# Risk of Postpartum Depression and Postpartum Psychosis in Patients With Obstetric Complications: A Case-Control Study

**Authors:** Muskan Z Kamal, Nida Naseer, Abdar A Khan, Zarar A Khan, Muhammad Azeem Hayat, Yasir Mahmood, Tabinda Danish

PMC · DOI: 10.7759/cureus.86156 · Cureus · 2025-06-16

## TL;DR

This study finds that certain pregnancy complications increase the risk of postpartum depression and psychosis, suggesting a need for better mental health screening after childbirth.

## Contribution

The study identifies specific obstetric complications as risk factors for postpartum psychiatric disorders using a biopsychosocial framework.

## Key findings

- Preeclampsia/eclampsia, postpartum hemorrhage, preterm birth, and gestational diabetes are significantly linked to postpartum psychiatric disorders.
- No significant associations were found for placental abruption, IUGR, chorioamnionitis, or cesarean delivery.
- The findings support integrating obstetric risk profiles into postpartum mental health screenings.

## Abstract

Background: Postpartum psychiatric disorders, including postpartum depression (PPD) and postpartum psychosis (PPP), are major contributors to maternal morbidity and adverse child outcomes globally. While psychosocial risk factors are well established, the potential mechanistic role of obstetric complications in precipitating these conditions remains less clearly delineated.

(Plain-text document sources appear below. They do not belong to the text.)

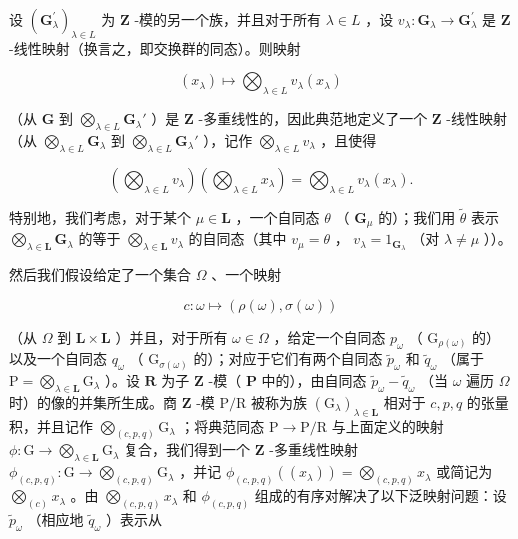 设 \((\mathbf{G}_{\lambda}^{\prime})_{\lambda \in L}\) 为 \(\mathbf{Z}\) -模的另一个族，并且对于所有 \(\lambda \in L\) ，设 \(v_{\lambda}: \mathbf{G}_{\lambda} \to \mathbf{G}_{\lambda}^{\prime}\) 是 \(\mathbf{Z}\) -线性映射（换言之，即交换群的同态）。则映射

\[
(x _ {\lambda}) \mapsto \bigotimes_ {\lambda \in L} v _ {\lambda} (x _ {\lambda})
\]

（从 \(\mathbf{G}\) 到 \(\bigotimes_{\lambda \in L} \mathbf{G}_{\lambda}'\) ）是 \(\mathbf{Z}\) -多重线性的，因此典范地定义了一个 \(\mathbf{Z}\) -线性映射（从 \(\bigotimes_{\lambda \in L} \mathbf{G}_{\lambda}\) 到 \(\bigotimes_{\lambda \in L} \mathbf{G}_{\lambda}'\) ），记作 \(\bigotimes_{\lambda \in L} v_{\lambda}\) ，且使得

\[
\left(\bigotimes_ {\lambda \in L} v _ {\lambda}\right) \left(\bigotimes_ {\lambda \in L} x _ {\lambda}\right) = \bigotimes_ {\lambda \in L} v _ {\lambda} (x _ {\lambda}).\tag{25}
\]

特别地，我们考虑，对于某个 \(\mu \in \mathbf{L}\) ，一个自同态 \(\theta\) （ \(\mathbf{G}_{\mu}\) 的）；我们用 \(\tilde{\theta}\) 表示 \(\bigotimes_{\lambda \in \mathbf{L}} \mathbf{G}_{\lambda}\) 的等于 \(\bigotimes_{\lambda \in \mathbf{L}} v_{\lambda}\) 的自同态（其中 \(v_{\mu} = \theta\) ， \(v_{\lambda} = 1_{\mathbf{G}_{\lambda}}\) （对 \(\lambda \neq \mu\) ））。

然后我们假设给定了一个集合 \(\Omega\) 、一个映射

\[
c: \omega \mapsto (\rho (\omega), \sigma (\omega))
\]

（从 \(\Omega\) 到 \(\mathbf{L} \times \mathbf{L}\) ）并且，对于所有 \(\omega \in \Omega\) ，给定一个自同态 \(p_{\omega}\) （ \(\mathrm{G}_{\rho(\omega)}\) 的）以及一个自同态 \(q_{\omega}\) （ \(\mathrm{G}_{\sigma(\omega)}\) 的）；对应于它们有两个自同态 \(\tilde{p}_{\omega}\) 和 \(\tilde{q}_{\omega}\) （属于 \(\mathrm{P} = \bigotimes_{\lambda \in \mathbf{L}} \mathrm{G}_{\lambda}\) ）。设 \(\mathbf{R}\) 为子 \(\mathbf{Z}\) -模（ \(\mathbf{P}\) 中的），由自同态 \(\tilde{p}_{\omega} - \tilde{q}_{\omega}\) （当 \(\omega\) 遍历 \(\Omega\) 时）的像的并集所生成。商 \(\mathbf{Z}\) -模 \(\mathrm{P/R}\) 被称为族 \((\mathrm{G}_{\lambda})_{\lambda \in \mathbf{L}}\) 相对于 \(c, p, q\) 的张量积，并且记作 \(\bigotimes_{(c, p, q)} \mathrm{G}_{\lambda}\) ；将典范同态 \(\mathrm{P} \to \mathrm{P/R}\) 与上面定义的映射 \(\phi: \mathrm{G} \to \bigotimes_{\lambda \in \mathbf{L}} \mathrm{G}_{\lambda}\) 复合，我们得到一个 \(\mathbf{Z}\) -多重线性映射 \(\phi_{(c, p, q)}: \mathrm{G} \to \bigotimes_{(c, p, q)} \mathrm{G}_{\lambda}\) ，并记 \(\phi_{(c, p, q)}((x_{\lambda})) = \bigotimes_{(c, p, q)} x_{\lambda}\) 或简记为 \(\bigotimes_{(c)} x_{\lambda}\) 。由 \(\bigotimes_{(c, p, q)} x_{\lambda}\) 和 \(\phi_{(c, p, q)}\) 组成的有序对解决了以下泛映射问题：设 \(\tilde{p}_{\omega}\) （相应地 \(\tilde{q}_{\omega}\) ）表示从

Objective: This study aimed to evaluate the association between specific obstetric complications and the risk of postpartum depression and psychosis within six months after delivery, using a biopsychosocial framework.

Methods: We conducted a retrospective, matched case-control study using medical records from Khyber Teaching Hospital, Peshawar (Pakistan), covering deliveries from January 2018 to December 2023. Cases included women aged 18-45 years diagnosed with PPD or PPP within six months postpartum based on DSM-5 criteria. Controls were women who delivered during the same period without psychiatric diagnoses, matched 2:1 by age, parity, and delivery mode. Obstetric complications assessed included preeclampsia/eclampsia, gestational diabetes mellitus (GDM), postpartum hemorrhage, preterm birth, placental abruption, intrauterine growth restriction (IUGR), chorioamnionitis, and cesarean delivery. Conditional logistic regression was used to calculate adjusted odds ratios (aOR) with 95% confidence intervals (CI).

Results: A total of 220 cases and 440 matched controls were analyzed. Preeclampsia/eclampsia (aOR: 2.30; 95% CI: 1.45-3.64; p<0.001), postpartum hemorrhage (aOR: 2.10; 95% CI: 1.30-3.38; p=0.002), preterm birth (aOR: 1.85; 95% CI: 1.20-2.85; p=0.004), and GDM (aOR: 1.55; 95% CI: 1.00-2.40; p=0.049) were significantly associated with increased risk of postpartum psychiatric disorders. No significant associations were found for placental abruption, IUGR, chorioamnionitis, or cesarean delivery.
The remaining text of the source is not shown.